Courting death in the world of jazz
by Robert Fulford

(Globe and Mail, November 21, 1998)

"He collapsed on the bandstand and was rushed to hospital in critical condition." Readers of jazz biographies are so familiar with that sentence we can almost sing along with it. "Collapsed on the bandstand" is a favourite blues theme, firmly established on the all-time hit parade. Jazz history is a necrological art, death never far away. "Cause of death"--usually premature, normally due to self-destruction--figures as a central element in the literature.

The man collapsing on the bandstand in that sentence is a great clarinettist, the subject of Robert Hilbert's 1993 biography, Pee Wee Russell: The Life of a Jazzman. He could as easily be the pianist Peter Pettinger writes about in Bill Evans: How My Heart Sings (Yale University Press, 346 pages, $43.95). They were the products of different generations (Russell born in 1906, Evans in 1929) and their music differs in everything except its quality: where Russell's is anguished and urgent, the playing of Evans conveys a sense of delicate mastery. And yet both of them rushed toward death, as if it were the only place they wanted to be.

The issue of Life magazine for February 12, 1951 carried a headline, "No Sad Songs for Pee Wee," beneath a photograph showing a man who looked as emaciated as a death-camp survivor, his weight down to 73 pounds. I remember staring at the picture in sorrow: this was a player whose work I had only recently learned to love. Now he had acute pancreatitis, due to chronic alcoholism, but (this explains the heading) he didn't want us to feel sorry for him. The article was written in the past tense, because no one expected him to work again.

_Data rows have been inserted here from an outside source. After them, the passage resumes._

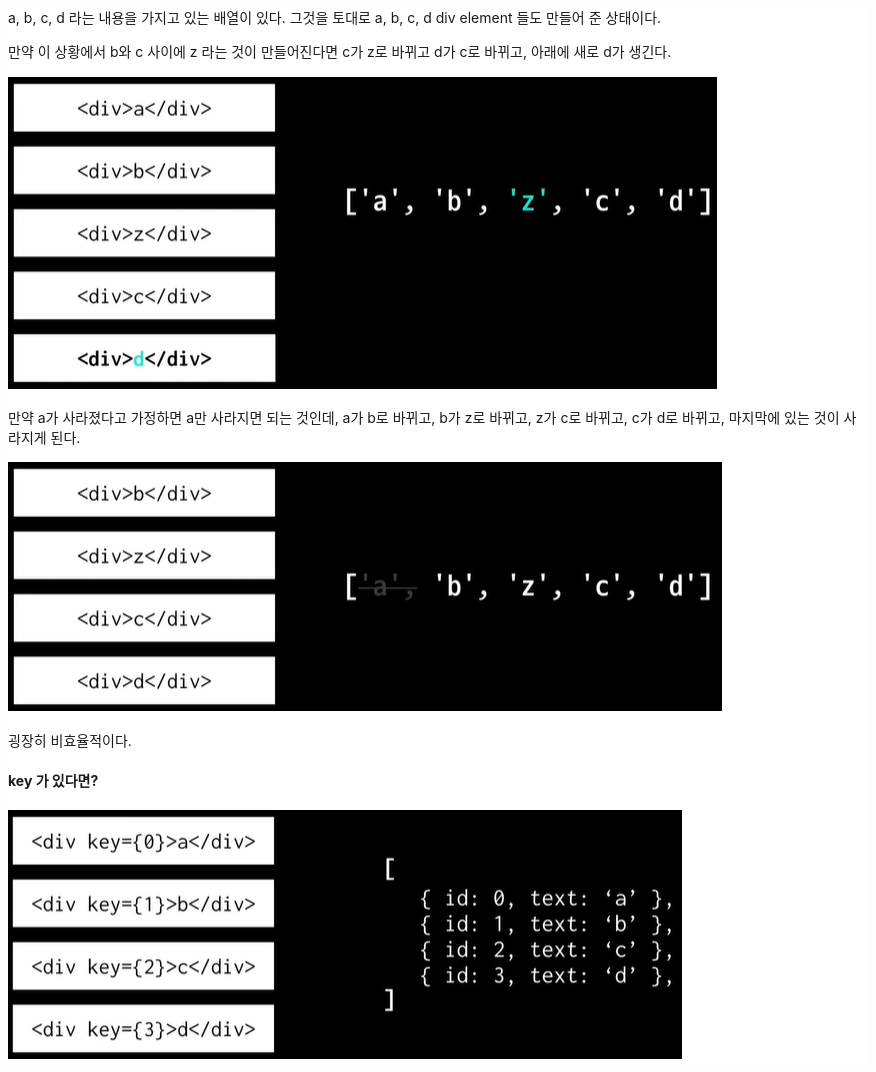 

a, b, c, d 라는 내용을 가지고 있는 배열이 있다. 그것을 토대로 a, b, c, d div element 들도 만들어 준 상태이다.

만약 이 상황에서 b와 c 사이에 z 라는 것이 만들어진다면 c가 z로 바뀌고 d가 c로 바뀌고, 아래에 새로 d가 생긴다.



![image-20200223165938376](images/image-20200223165938376.png)



만약 a가 사라졌다고 가정하면 a만 사라지면 되는 것인데, a가 b로 바뀌고, b가 z로 바뀌고, z가 c로 바뀌고, c가 d로 바뀌고, 마지막에 있는 것이 사라지게 된다.



![image-20200223170214245](images/image-20200223170214245.png)



굉장히 비효율적이다.



#### key 가 있다면?

![image-20200223170352887](images/image-20200223170352887.png)
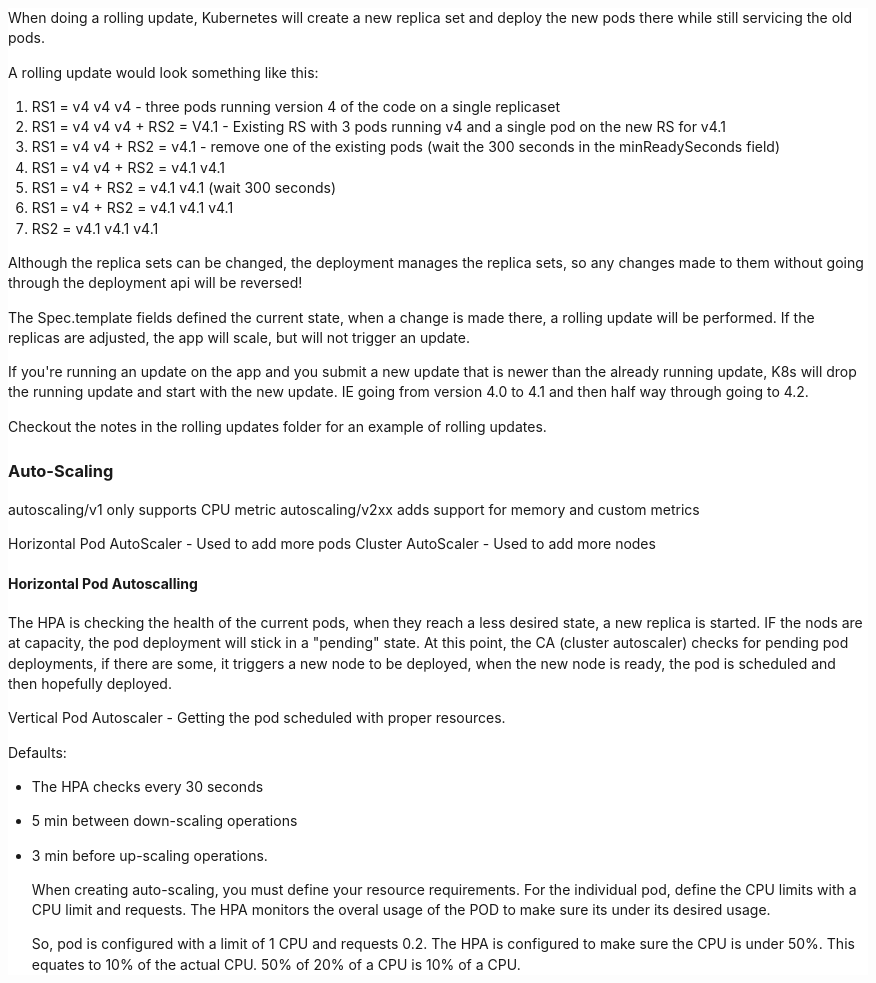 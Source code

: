 When doing a rolling update, Kubernetes will create a new replica set and deploy the new pods there while still servicing the old pods.

A rolling update would look something like this:

1. RS1 = v4 v4 v4 - three pods running version 4 of the code on a single replicaset
2. RS1 = v4 v4 v4 + RS2 = V4.1 - Existing RS with 3 pods running v4 and a single pod on the new RS for v4.1
3. RS1 = v4 v4 + RS2 = v4.1 - remove one of the existing pods (wait the 300 seconds in the minReadySeconds field)
4. RS1 = v4 v4 + RS2 = v4.1 v4.1
5. RS1 = v4 + RS2 = v4.1 v4.1 (wait 300 seconds)
6. RS1 = v4 + RS2 = v4.1 v4.1 v4.1
7. RS2 = v4.1 v4.1 v4.1

Although the replica sets can be changed, the deployment manages the replica sets, so any changes made to them without going through the deployment api will be reversed!

The Spec.template fields defined the current state, when a change is made there, a rolling update will be performed. If the replicas are adjusted, the app will scale, but will not trigger an update.

If you're running an update on the app and you submit a new update that is newer than the already running update, K8s will drop the running update and start with the new update. IE going from version 4.0 to 4.1 and then half way through going to 4.2.

Checkout the notes in the rolling updates folder for an example of rolling updates.

### Auto-Scaling

autoscaling/v1 only supports CPU metric
autoscaling/v2xx adds support for memory and custom metrics

Horizontal Pod AutoScaler - Used to add more pods
Cluster AutoScaler - Used to add more nodes

#### Horizontal Pod Autoscalling

The HPA is checking the health of the current pods, when they reach a less desired state, a new replica is started. IF the nods are at capacity, the pod deployment will stick in a "pending" state. At this point, the CA (cluster autoscaler) checks for pending pod deployments, if there are some, it triggers a new node to be deployed, when the new node is ready, the pod is scheduled and then hopefully deployed.

Vertical Pod Autoscaler - Getting the pod scheduled with proper resources.

Defaults:

* The HPA checks every 30 seconds
* 5 min between down-scaling operations
* 3 min before up-scaling operations.

  When creating auto-scaling, you must define your resource requirements. For the individual pod, define the CPU limits with a CPU limit and requests. The HPA monitors the overal usage of the POD to make sure its under its desired usage.

  So, pod is configured with a limit of 1 CPU and requests 0.2. The HPA is configured to make sure the CPU is under 50%. This equates to 10% of the actual CPU.
  50% of 20% of a CPU is 10% of a CPU.
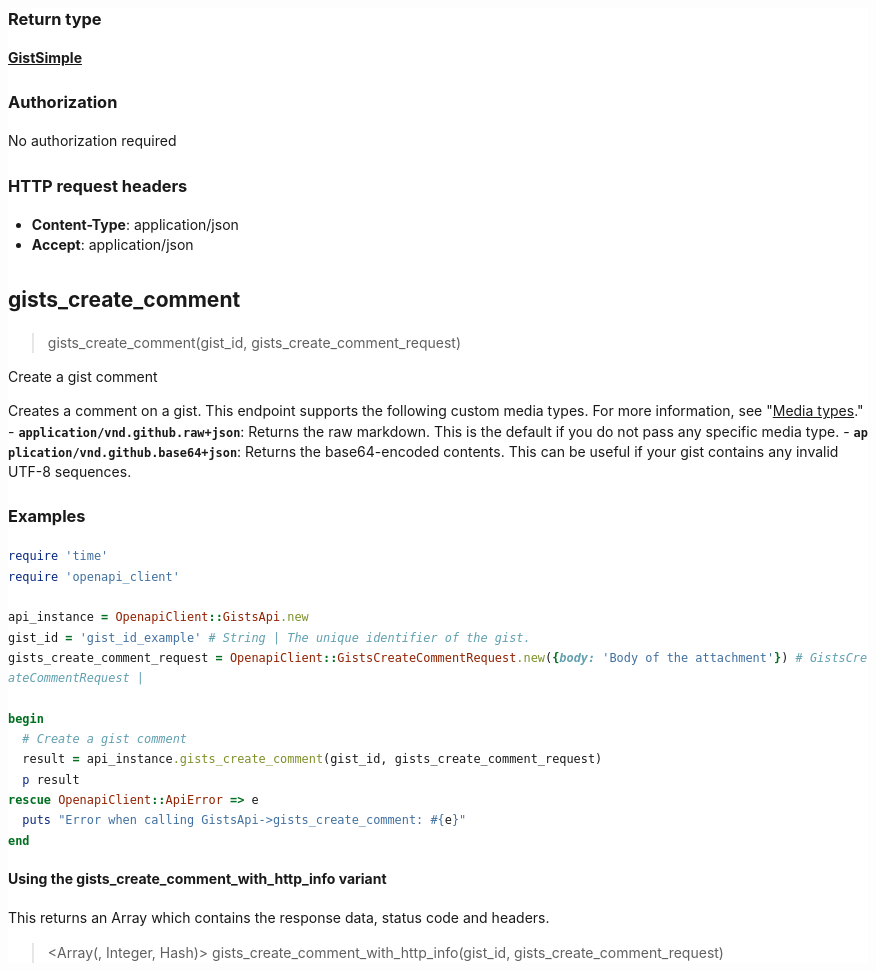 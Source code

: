 ### Return type

[**GistSimple**](GistSimple.md)

### Authorization

No authorization required

### HTTP request headers

- **Content-Type**: application/json
- **Accept**: application/json


## gists_create_comment

> <GistComment> gists_create_comment(gist_id, gists_create_comment_request)

Create a gist comment

Creates a comment on a gist.  This endpoint supports the following custom media types. For more information, see \"[Media types](https://docs.github.com/rest/using-the-rest-api/getting-started-with-the-rest-api#media-types).\"  - **`application/vnd.github.raw+json`**: Returns the raw markdown. This is the default if you do not pass any specific media type. - **`application/vnd.github.base64+json`**: Returns the base64-encoded contents. This can be useful if your gist contains any invalid UTF-8 sequences.

### Examples

```ruby
require 'time'
require 'openapi_client'

api_instance = OpenapiClient::GistsApi.new
gist_id = 'gist_id_example' # String | The unique identifier of the gist.
gists_create_comment_request = OpenapiClient::GistsCreateCommentRequest.new({body: 'Body of the attachment'}) # GistsCreateCommentRequest | 

begin
  # Create a gist comment
  result = api_instance.gists_create_comment(gist_id, gists_create_comment_request)
  p result
rescue OpenapiClient::ApiError => e
  puts "Error when calling GistsApi->gists_create_comment: #{e}"
end
```

#### Using the gists_create_comment_with_http_info variant

This returns an Array which contains the response data, status code and headers.

> <Array(<GistComment>, Integer, Hash)> gists_create_comment_with_http_info(gist_id, gists_create_comment_request)
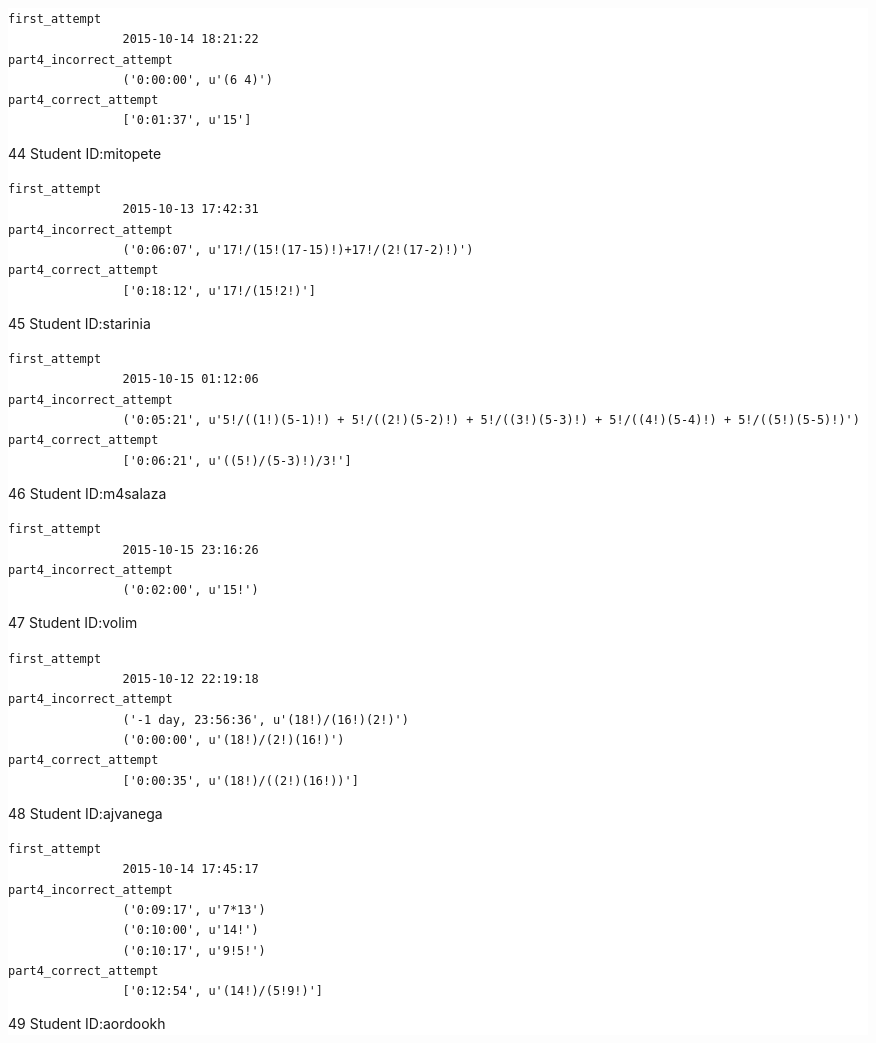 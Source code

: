 	first_attempt
					2015-10-14 18:21:22
	part4_incorrect_attempt
					('0:00:00', u'(6 4)')
	part4_correct_attempt
					['0:01:37', u'15']

44 Student ID:mitopete

	first_attempt
					2015-10-13 17:42:31
	part4_incorrect_attempt
					('0:06:07', u'17!/(15!(17-15)!)+17!/(2!(17-2)!)')
	part4_correct_attempt
					['0:18:12', u'17!/(15!2!)']

45 Student ID:starinia

	first_attempt
					2015-10-15 01:12:06
	part4_incorrect_attempt
					('0:05:21', u'5!/((1!)(5-1)!) + 5!/((2!)(5-2)!) + 5!/((3!)(5-3)!) + 5!/((4!)(5-4)!) + 5!/((5!)(5-5)!)')
	part4_correct_attempt
					['0:06:21', u'((5!)/(5-3)!)/3!']

46 Student ID:m4salaza

	first_attempt
					2015-10-15 23:16:26
	part4_incorrect_attempt
					('0:02:00', u'15!')

47 Student ID:volim

	first_attempt
					2015-10-12 22:19:18
	part4_incorrect_attempt
					('-1 day, 23:56:36', u'(18!)/(16!)(2!)')
					('0:00:00', u'(18!)/(2!)(16!)')
	part4_correct_attempt
					['0:00:35', u'(18!)/((2!)(16!))']

48 Student ID:ajvanega

	first_attempt
					2015-10-14 17:45:17
	part4_incorrect_attempt
					('0:09:17', u'7*13')
					('0:10:00', u'14!')
					('0:10:17', u'9!5!')
	part4_correct_attempt
					['0:12:54', u'(14!)/(5!9!)']

49 Student ID:aordookh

But he got through that crisis. Louis Armstrong raised $1,500 with a benefit concert, so Pee Wee could move from the charity ward to a private room. He cheered up a little. He survived a major operation, swore off liquor, put on weight, reconciled with the wife who had given up on him a couple of years before, moved into a freshly creative period in his career, made some excellent records--and soon began drinking again. In 1967 his wife's death from cancer finished him emotionally, and he chose death-by-vodka. He died in 1969, at 62. Causes: chronic pancreatitis and cirrhosis of the liver.

Peter Pettinger (who himself died before his book appeared) writes that Bill Evans "died at approximately 3:30 p.m. September 15, 1980, officially from a haemorrhaging ulcer and bronchial pneumonia....The most critical [cause] was the damage to his liver, affected from youth by hepatitis, its injury fearfully compounded by protracted drug use." And then there was malnutrition, which he suffered from in his last months as he had so often before.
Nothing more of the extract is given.